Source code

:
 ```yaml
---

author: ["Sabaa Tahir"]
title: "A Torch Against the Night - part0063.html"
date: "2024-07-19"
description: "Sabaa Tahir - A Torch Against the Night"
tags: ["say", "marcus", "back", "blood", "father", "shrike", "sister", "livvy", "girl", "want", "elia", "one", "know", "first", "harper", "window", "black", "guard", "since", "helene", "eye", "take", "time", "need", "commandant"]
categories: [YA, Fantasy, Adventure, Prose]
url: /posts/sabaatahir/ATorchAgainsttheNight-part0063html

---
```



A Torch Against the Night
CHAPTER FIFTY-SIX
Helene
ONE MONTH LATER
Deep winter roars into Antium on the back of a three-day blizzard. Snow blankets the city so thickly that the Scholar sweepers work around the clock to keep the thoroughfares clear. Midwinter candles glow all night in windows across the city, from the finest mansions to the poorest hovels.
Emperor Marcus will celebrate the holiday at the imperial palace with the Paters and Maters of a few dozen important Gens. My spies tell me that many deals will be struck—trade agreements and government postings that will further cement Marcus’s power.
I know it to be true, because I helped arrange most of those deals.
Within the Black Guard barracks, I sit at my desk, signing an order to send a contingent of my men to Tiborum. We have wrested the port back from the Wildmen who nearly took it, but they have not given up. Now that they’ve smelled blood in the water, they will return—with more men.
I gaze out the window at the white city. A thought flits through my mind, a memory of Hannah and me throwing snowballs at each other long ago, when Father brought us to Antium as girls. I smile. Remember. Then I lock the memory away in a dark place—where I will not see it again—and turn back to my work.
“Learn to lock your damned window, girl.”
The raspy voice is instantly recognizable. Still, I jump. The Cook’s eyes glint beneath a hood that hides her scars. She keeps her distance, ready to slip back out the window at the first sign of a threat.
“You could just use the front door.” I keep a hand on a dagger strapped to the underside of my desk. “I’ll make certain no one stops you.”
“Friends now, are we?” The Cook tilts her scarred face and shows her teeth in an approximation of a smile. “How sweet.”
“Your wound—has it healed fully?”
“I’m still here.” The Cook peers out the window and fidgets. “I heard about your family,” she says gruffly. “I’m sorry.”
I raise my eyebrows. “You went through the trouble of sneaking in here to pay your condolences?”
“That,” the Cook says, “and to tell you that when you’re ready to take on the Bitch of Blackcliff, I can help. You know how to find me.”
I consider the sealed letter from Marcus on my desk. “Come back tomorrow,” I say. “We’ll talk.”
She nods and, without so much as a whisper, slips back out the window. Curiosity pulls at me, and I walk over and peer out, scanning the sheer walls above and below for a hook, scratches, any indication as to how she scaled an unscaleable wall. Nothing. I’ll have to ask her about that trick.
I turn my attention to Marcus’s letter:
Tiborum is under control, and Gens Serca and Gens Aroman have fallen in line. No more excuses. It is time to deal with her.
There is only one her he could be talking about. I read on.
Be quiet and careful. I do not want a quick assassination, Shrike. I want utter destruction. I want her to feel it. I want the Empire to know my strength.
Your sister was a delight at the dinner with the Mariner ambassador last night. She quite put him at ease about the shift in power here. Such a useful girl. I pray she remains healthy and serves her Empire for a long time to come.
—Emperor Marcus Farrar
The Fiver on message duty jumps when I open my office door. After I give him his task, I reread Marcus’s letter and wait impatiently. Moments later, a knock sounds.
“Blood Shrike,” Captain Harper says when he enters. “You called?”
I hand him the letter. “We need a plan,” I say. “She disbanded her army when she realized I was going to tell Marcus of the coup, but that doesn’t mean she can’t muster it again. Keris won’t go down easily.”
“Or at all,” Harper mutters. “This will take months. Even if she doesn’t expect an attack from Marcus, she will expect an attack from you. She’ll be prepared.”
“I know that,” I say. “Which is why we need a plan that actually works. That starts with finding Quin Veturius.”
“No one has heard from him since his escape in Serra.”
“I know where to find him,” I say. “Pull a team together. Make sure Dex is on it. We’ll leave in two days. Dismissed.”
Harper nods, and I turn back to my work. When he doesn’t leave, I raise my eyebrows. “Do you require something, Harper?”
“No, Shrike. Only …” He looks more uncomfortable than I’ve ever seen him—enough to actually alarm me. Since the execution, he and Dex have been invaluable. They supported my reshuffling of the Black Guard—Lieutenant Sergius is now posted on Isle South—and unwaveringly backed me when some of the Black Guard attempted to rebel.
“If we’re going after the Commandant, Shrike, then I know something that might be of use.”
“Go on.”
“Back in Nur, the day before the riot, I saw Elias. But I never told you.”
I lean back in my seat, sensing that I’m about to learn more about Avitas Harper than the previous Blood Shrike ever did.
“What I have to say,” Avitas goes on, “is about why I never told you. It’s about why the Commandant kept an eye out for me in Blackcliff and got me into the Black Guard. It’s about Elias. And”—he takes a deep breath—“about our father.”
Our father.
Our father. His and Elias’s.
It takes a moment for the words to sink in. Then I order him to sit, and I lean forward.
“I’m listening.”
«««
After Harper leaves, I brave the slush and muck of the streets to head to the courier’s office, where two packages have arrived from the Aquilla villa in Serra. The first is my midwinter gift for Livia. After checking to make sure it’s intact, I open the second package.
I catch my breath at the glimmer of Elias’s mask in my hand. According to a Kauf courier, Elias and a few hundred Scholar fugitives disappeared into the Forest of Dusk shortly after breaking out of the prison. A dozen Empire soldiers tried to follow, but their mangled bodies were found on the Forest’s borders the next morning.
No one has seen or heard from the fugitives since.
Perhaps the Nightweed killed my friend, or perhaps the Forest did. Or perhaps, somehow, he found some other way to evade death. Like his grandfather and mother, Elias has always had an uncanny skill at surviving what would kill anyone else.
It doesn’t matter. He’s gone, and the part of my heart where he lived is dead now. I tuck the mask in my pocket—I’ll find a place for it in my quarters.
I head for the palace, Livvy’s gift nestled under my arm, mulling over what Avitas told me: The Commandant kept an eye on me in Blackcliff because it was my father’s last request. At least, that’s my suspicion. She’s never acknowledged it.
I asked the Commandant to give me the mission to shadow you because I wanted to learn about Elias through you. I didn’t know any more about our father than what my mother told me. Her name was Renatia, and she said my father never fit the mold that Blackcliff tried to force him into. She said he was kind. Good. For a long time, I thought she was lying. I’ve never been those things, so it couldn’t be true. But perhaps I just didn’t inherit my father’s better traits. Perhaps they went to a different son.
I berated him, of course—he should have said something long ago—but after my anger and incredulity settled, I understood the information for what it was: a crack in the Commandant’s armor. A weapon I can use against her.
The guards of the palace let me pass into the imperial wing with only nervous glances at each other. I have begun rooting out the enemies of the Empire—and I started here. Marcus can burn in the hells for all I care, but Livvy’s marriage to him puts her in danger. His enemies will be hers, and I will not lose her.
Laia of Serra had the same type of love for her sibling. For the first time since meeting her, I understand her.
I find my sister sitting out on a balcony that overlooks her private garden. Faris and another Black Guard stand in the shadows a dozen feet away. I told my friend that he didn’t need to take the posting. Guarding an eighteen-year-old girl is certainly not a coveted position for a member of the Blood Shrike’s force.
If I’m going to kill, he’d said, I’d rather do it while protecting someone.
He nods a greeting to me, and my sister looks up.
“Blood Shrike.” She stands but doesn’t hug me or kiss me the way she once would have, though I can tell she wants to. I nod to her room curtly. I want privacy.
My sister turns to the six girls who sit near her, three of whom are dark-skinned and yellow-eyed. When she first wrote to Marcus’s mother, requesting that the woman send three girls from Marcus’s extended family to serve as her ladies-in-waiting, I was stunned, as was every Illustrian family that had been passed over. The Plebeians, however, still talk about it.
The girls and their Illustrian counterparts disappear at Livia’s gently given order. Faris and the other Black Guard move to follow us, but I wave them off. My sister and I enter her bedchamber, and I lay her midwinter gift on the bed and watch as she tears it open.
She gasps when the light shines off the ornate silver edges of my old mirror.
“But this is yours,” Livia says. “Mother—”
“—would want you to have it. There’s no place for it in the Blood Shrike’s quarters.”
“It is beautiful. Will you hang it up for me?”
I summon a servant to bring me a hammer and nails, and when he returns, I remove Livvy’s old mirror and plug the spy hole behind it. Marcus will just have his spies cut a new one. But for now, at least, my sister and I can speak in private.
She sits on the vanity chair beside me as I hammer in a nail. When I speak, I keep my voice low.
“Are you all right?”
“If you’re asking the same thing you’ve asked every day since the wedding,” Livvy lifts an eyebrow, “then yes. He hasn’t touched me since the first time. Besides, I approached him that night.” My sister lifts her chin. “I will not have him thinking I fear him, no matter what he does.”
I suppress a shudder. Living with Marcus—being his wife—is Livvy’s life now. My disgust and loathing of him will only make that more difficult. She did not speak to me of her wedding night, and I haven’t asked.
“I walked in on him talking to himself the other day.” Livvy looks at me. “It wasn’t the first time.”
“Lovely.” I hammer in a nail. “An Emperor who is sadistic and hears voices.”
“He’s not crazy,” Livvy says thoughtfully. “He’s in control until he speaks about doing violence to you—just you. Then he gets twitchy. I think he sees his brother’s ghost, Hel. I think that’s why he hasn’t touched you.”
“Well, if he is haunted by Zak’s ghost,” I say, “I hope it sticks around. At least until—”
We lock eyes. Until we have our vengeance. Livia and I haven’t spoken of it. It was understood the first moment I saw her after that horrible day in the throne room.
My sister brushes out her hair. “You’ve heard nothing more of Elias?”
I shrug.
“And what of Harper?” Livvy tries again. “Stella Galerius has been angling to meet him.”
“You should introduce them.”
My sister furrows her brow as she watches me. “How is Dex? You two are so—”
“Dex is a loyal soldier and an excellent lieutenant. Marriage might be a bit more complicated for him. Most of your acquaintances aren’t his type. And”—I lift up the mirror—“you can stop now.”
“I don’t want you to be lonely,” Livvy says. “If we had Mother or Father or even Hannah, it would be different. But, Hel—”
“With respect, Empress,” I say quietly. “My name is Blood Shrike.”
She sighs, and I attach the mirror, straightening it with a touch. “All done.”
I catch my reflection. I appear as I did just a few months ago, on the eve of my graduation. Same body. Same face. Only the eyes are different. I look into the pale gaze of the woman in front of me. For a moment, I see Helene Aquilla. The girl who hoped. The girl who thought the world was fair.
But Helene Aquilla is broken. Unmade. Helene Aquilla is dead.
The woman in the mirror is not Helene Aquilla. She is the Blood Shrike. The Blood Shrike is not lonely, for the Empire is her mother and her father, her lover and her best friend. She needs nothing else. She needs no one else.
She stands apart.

Required action
Reproduce every line of the records containing the string "ready".

Expected output
The raspy voice is instantly recognizable. Still, I jump. The Cook’s eyes glint beneath a hood that hides her scars. She keeps her distance, ready to slip back out the window at the first sign of a threat.
“That,” the Cook says, “and to tell you that when you’re ready to take on the Bitch of Blackcliff, I can help. You know how to find me.”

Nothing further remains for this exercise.